Overall peak was 751869780, 717.0 MB on proc 2. Memory consuming fields:
---------------------------------------------------------------------------------------------------------
| Memory ID | Description | Highest consumption | At overall peak |
| | | Byte MB | Byte MB Fraction |
---------------------------------------------------------------------------------------------------------
| DA_HALO | Halo objects | 48896000 46.6 | 48896000 46.6 6.5 % |
| DA_TRACER | Tracer objects | 178834032 170.5 | 171008552 163.1 22.7 % |
| DA_RESIFL | Infall result objects | 65665920 62.6 | 62944640 60.0 8.4 % |
| DA_RESSBK | Splashback result objects | 17882880 17.1 | 16944960 16.2 2.3 % |
| DA_ALRSP | Rsp analysis objects | 19035712 18.2 | 0 0.0 0.0 % |
| DA_ALHPS | Haloprops analysis objects | 47311264 45.1 | 46366320 44.2 6.2 % |
| DA_INT | Integer lists | 16000 0.0 | 0 0.0 0.0 % |
| DA_SUBPOINTER | Subhalo lists | 49056 0.0 | 47328 0.0 0.0 % |
| DA_ID | Ignored ID lists | 10168800 9.7 | 9722400 9.3 1.3 % |
| BOXES | Snapshot file boundaries | 38400 0.0 | 38400 0.0 0.0 % |
| HDF5BUFFER | HDF5 read/write buffer | 28360 0.0 | 0 0.0 0.0 % |
| CATREADING | Halo catalog read/exchange | 422776 0.4 | 0 0.0 0.0 % |
| SNAPREADBUF | Snapshot read buffer | 13374192 12.8 | 987932 0.9 0.1 % |
| PARTICLES | Raw particle data | 344000448 328.1 | 308899424 294.6 41.1 % |
| PARTICLEMESSAGES | Particle exchange packets | 92870656 88.6 | 86013824 82.0 11.4 % |
| OUTPUTBUF | Output buffers | 51559980 49.2 | 0 0.0 0.0 % |
| EXCHANGEBUF | Exchange buffers | 17152800 16.4 | 0 0.0 0.0 % |
| TREE | Tree calculations | 65879304 62.8 | 0 0.0 0.0 % |
| TREEPOT | Tree potential | 123584 0.1 | 0 0.0 0.0 % |
| DOMAINDECOMP | Domain decomposition | 42416 0.0 | 0 0.0 0.0 % |
| HALOLOGIC | Halo/subhalo handling | 191352 0.2 | 0 0.0 0.0 % |
| TRACERHANDLING | Tracer handling | 25834 0.0 | 0 0.0 0.0 % |
| TCRPTL | Tracer: particles | 718128 0.7 | 0 0.0 0.0 % |
| RESSBK | Result: splashback | 24 0.0 | 0 0.0 0.0 % |
| ANLRSP | Analysis: Rsp | 267266 0.3 | 0 0.0 0.0 % |
| ANLHPS | Analysis: Halo properties | 276436 0.3 | 0 0.0 0.0 % |
---------------------------------------------------------------------------------------------------------
Again, here we include all memory categories that contributed any memory consumption, even if a small fraction.

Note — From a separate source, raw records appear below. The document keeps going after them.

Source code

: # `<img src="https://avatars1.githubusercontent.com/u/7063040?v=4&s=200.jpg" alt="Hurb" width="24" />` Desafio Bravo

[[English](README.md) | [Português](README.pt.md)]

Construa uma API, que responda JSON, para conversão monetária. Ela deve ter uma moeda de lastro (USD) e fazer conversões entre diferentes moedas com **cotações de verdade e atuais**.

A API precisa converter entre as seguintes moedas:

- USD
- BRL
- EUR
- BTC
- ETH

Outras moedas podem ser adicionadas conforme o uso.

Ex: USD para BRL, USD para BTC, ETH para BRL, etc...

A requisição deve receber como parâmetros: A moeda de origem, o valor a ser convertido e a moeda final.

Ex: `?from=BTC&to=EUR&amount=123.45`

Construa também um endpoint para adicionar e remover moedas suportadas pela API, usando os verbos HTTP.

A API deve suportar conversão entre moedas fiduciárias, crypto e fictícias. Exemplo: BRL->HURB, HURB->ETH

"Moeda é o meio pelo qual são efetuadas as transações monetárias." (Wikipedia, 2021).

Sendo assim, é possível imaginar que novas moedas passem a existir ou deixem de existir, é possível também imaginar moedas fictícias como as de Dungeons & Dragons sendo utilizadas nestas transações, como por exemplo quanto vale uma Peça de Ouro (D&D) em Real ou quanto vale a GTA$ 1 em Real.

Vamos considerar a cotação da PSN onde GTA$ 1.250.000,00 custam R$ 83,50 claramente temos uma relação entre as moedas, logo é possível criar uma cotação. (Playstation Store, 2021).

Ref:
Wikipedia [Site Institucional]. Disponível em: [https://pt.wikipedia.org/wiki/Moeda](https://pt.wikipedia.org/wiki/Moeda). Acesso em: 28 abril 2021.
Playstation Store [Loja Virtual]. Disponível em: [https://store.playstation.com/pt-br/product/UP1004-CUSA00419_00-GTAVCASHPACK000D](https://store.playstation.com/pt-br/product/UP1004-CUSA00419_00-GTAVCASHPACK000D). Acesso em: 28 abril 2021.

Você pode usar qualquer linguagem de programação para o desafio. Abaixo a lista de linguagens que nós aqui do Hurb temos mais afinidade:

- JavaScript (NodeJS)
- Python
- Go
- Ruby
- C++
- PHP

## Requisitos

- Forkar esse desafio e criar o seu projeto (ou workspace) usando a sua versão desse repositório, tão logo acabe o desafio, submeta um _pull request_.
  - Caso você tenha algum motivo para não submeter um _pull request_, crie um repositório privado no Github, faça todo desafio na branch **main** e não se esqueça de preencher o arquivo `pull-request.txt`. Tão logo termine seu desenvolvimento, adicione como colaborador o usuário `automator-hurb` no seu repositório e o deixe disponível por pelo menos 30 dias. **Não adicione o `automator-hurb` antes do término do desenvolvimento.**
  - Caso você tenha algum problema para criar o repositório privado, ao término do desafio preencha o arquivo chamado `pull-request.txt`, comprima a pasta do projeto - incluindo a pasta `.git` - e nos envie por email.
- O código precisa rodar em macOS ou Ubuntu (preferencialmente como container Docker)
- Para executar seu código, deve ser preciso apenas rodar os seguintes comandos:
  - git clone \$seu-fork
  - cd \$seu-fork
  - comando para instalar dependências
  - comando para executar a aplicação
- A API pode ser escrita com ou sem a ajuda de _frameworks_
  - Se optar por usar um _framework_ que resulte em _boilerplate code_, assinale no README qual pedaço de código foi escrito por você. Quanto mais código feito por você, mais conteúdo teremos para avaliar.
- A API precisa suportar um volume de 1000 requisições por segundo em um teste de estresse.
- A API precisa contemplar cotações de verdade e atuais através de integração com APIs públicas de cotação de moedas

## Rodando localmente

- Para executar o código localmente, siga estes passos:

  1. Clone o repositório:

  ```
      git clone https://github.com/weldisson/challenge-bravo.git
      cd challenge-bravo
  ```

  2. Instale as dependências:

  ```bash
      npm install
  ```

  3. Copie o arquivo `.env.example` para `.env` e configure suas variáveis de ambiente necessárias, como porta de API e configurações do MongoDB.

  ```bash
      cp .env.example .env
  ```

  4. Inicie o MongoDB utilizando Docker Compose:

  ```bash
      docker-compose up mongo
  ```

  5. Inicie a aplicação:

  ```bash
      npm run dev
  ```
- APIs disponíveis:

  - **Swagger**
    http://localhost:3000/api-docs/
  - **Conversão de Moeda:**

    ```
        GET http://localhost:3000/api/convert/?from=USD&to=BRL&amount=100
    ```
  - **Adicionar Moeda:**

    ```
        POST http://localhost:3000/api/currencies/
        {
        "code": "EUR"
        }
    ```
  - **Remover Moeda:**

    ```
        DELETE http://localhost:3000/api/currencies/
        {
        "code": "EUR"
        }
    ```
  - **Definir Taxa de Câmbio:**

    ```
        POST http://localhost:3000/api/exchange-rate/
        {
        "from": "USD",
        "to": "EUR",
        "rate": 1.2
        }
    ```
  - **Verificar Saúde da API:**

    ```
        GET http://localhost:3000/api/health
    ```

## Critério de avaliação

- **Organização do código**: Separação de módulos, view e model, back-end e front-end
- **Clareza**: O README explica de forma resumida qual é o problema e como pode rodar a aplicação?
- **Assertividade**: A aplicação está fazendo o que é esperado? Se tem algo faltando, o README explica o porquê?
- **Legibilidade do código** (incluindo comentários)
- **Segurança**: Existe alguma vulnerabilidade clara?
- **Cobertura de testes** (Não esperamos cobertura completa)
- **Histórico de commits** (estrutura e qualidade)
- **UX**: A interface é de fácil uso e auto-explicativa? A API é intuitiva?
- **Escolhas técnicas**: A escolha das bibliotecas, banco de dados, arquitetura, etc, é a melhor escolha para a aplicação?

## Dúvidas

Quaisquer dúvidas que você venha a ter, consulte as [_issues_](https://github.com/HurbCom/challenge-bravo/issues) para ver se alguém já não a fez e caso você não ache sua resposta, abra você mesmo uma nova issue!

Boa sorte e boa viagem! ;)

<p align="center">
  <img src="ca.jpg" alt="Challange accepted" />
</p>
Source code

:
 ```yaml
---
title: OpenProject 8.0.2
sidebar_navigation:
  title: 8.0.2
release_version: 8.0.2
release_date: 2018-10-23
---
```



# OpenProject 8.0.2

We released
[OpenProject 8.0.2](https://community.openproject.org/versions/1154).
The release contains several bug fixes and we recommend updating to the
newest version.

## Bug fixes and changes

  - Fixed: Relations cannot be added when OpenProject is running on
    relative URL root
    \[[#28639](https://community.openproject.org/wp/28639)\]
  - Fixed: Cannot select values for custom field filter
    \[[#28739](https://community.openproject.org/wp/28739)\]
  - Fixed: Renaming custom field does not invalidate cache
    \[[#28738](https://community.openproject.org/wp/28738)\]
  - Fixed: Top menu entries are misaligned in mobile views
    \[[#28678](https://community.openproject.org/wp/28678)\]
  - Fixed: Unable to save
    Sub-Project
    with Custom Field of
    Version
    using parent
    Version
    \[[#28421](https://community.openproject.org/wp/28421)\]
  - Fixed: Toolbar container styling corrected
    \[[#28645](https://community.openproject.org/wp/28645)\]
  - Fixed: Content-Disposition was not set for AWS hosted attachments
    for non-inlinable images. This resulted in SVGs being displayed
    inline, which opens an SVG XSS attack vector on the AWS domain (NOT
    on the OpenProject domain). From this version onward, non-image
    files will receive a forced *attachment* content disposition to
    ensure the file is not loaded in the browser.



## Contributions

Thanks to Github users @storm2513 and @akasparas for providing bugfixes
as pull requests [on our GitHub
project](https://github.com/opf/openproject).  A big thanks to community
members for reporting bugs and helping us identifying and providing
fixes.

The “highest consumption” columns refer to the peak consumption in each field, whereas the right columns refer to the consumption at the overall peak on any one core. The former give us a feeling for which fields are important consumers, whereas the latter allow us to diagnose causes of possible out-of-memory situations. The two listings can be quite different; note, for example, that the various output and exchange buffers can be significant memory consumers, but that they are zero at peak because peak occured during snapshot loading rather than during the exchange or output steps.